The Ferrari Renaissance PDF Newsletter
Montezemolo’s determination to run the team as a business also led him to bring in bright young talent with commercial expertise to integrate the race team with the overall Ferrari business strategy. This influenced many factors including the way that the team managed sponsors, partners, and the media, and in the way that the race team was linked to the strategy of the sports car business. Sponsors influence many non-technical decisions in F1 such as the color scheme, driver and team clothing, the design of the motorhome, support vehicles, and pit backdrop.
They can also influence driver choices to appeal to their image (eg. Eddie Irvine) or to particular markets such as South America (eg. Rubens Barrichello). Consumer brands such as Marlboro or Vodaphone benefit from TV exposure, while other corporate sponsors are looking for B2B opportunities with other guests in the paddock. Looking after the sponsors’ VIP guests at races, test days, and promotional events also requires careful orchestration. For example, on race weekends, drivers days are split into 15 minute intervals that must move like clockwork in order to keep everyone happy. Starting from a history of no commercial sponsorship, Ferrari has built one of F1s top sponsorship units, charged with acquiring and retaining sponsors, managing sponsor involvement in team decisions, and making certain that sponsors get real value from their investment. Another innovation was Marlboro’s creation of a media unit for the team.

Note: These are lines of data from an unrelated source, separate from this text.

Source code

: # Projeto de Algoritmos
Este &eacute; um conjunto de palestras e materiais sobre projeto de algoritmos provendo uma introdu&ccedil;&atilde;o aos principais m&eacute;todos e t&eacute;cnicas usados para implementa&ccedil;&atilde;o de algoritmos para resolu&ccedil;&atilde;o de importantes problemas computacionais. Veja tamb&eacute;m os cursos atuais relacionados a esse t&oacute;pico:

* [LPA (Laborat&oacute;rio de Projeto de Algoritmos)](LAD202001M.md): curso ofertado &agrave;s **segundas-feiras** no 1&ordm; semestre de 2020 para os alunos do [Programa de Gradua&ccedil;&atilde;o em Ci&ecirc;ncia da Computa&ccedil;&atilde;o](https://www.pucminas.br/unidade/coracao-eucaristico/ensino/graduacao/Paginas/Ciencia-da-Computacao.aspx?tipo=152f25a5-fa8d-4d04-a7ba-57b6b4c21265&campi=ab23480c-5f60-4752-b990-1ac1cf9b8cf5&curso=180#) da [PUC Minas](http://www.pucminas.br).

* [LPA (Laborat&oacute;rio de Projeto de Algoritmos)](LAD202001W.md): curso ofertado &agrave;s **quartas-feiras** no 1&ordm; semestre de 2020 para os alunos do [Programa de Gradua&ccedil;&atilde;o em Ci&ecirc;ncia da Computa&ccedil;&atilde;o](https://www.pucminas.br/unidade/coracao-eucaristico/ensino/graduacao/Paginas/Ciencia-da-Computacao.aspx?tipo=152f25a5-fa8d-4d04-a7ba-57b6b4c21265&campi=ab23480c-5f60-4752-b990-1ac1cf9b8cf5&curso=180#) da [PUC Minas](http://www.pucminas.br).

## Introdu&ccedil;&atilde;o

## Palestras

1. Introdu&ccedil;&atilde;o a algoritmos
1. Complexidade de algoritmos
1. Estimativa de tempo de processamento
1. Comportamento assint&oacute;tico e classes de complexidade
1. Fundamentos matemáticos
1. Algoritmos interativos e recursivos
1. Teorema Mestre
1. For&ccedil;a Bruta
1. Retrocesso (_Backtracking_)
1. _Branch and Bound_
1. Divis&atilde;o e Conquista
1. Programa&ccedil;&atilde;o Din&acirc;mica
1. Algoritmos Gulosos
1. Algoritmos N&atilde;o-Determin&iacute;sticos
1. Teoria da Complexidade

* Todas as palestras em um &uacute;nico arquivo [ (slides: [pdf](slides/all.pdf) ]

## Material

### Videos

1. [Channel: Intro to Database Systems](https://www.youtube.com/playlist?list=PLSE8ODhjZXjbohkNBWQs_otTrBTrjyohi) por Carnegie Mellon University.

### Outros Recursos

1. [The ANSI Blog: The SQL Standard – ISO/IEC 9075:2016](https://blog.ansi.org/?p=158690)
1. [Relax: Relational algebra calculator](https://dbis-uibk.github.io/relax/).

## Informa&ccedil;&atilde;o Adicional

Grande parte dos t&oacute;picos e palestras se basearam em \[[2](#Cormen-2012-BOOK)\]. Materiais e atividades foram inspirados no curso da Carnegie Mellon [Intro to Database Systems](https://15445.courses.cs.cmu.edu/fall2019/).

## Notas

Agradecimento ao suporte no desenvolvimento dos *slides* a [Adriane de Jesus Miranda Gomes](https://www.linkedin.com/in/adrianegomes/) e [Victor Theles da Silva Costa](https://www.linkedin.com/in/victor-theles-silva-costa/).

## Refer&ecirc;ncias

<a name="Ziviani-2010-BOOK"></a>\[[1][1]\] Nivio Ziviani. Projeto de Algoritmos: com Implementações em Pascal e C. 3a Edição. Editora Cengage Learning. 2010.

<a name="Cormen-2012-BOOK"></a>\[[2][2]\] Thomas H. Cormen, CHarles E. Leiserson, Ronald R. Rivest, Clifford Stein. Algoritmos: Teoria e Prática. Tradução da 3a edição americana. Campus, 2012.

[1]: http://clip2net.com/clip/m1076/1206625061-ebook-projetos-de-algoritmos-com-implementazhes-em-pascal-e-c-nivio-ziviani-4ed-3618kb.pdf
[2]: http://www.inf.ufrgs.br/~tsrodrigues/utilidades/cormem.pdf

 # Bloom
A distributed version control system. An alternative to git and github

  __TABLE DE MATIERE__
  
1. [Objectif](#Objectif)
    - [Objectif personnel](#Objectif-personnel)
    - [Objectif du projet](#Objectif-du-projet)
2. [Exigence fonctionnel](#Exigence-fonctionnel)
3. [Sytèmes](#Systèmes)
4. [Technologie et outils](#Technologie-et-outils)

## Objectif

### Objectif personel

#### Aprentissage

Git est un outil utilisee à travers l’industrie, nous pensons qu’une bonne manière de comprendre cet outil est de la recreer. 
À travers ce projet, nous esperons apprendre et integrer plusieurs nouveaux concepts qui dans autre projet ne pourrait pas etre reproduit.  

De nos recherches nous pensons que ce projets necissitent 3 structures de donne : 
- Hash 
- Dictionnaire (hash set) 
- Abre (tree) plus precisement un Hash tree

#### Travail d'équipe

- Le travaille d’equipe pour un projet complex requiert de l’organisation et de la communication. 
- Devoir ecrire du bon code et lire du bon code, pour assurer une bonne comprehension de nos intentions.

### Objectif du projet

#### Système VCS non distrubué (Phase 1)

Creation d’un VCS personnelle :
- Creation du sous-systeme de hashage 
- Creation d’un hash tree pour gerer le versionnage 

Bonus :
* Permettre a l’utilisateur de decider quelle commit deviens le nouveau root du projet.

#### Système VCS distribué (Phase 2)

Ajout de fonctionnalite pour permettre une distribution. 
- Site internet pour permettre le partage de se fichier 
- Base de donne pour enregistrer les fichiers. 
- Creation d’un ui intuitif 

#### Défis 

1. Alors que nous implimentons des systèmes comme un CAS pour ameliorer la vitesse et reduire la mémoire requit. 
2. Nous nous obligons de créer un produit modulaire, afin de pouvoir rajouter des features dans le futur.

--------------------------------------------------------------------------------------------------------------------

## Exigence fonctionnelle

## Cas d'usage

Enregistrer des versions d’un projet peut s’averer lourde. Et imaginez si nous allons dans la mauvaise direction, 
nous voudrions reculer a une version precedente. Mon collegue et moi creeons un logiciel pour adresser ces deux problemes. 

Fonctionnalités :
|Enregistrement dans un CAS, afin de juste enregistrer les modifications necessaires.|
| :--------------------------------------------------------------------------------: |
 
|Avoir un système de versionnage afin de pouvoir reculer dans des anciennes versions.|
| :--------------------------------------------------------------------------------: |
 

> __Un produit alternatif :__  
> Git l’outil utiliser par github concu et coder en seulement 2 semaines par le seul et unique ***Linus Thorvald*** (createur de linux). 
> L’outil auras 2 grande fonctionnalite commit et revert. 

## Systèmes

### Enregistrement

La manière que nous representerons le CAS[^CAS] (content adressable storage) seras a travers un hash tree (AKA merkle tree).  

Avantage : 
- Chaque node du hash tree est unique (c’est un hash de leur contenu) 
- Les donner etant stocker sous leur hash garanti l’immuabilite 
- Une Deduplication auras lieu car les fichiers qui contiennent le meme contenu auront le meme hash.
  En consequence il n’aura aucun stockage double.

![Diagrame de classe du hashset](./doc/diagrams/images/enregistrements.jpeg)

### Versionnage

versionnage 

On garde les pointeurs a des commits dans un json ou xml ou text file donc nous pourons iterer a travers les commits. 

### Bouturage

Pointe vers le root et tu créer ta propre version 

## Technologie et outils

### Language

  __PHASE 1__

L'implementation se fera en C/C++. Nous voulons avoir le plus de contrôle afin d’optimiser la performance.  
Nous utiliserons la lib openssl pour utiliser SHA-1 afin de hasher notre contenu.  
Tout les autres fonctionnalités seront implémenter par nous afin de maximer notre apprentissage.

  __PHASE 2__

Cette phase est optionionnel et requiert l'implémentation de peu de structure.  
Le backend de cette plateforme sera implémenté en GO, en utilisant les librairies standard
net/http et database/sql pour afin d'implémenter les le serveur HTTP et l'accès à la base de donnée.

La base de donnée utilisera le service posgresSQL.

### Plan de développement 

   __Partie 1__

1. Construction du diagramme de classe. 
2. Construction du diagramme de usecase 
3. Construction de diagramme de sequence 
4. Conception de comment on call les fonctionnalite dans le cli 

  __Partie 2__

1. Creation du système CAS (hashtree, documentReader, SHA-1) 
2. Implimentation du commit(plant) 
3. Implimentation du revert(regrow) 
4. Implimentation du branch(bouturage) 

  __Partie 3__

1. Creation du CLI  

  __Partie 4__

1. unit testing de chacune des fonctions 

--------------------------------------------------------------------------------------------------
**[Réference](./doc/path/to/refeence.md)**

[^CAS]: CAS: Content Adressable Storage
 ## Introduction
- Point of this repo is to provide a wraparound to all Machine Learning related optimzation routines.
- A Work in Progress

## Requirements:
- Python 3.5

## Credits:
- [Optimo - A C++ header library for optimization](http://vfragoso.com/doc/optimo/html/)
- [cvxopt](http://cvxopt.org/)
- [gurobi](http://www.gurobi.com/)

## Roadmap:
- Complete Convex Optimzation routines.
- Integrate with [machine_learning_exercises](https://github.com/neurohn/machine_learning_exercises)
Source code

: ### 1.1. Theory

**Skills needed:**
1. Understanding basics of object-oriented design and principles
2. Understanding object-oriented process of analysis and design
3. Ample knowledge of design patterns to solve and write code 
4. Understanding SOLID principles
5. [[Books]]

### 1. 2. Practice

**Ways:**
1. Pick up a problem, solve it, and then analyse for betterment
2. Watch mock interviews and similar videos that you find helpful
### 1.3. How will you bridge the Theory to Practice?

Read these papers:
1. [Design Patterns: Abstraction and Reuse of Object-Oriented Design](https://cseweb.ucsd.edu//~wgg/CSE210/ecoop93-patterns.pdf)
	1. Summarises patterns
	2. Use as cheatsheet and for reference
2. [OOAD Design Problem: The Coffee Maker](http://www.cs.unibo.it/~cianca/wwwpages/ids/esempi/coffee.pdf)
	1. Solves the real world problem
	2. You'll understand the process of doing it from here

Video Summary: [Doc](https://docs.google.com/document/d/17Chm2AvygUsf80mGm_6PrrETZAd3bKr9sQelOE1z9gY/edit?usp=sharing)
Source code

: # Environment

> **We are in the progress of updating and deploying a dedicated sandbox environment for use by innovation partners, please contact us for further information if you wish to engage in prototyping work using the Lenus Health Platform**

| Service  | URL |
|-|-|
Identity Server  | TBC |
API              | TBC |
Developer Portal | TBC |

Ferrari was always popular with the media, but journalists often had to wait around the paddock in hopes of interviewing one of the drivers or team leaders. Once the media unit was created, journalists could depend on a press release each morning, a lunch for the media at noon, an interview with the drivers at 3PM, and a good espresso all day long in the atmosphere of an Italian bar. Results alone were no longer enough. The Ferrari mystique required that the results be packaged with an exclusive Italian spirit in an international atmosphere The F1 team has also served as the dynamic core of Ferrari, designed to help revitalize the road car business. Since the early 1990s when Ferrari was struggling to break even, production technology, design philosophy, and manufacturing processes were all changed in order to enhance Ferrari’s position in the luxury sports car market. These changes have resulted in dramatic increases in sales and profitability (Exhibit 6).
Part of this strategy was to bring some of the technology of F1 into Ferrari’s road cars. “We made a big effort to show the innovative technology we put in our cars: we were the first to introduce a F1 gearbox in a commercial car; the first to apply the aerodynamic approach used in F1; the first to build an all-carbon fiber composite car like in F1.” By 2002, there was a two-year waiting list to buy Ferrari road cars. When the new half-million dollar Ferrari Enzo was introduced, the entire production of 399 cars was sold out before production began.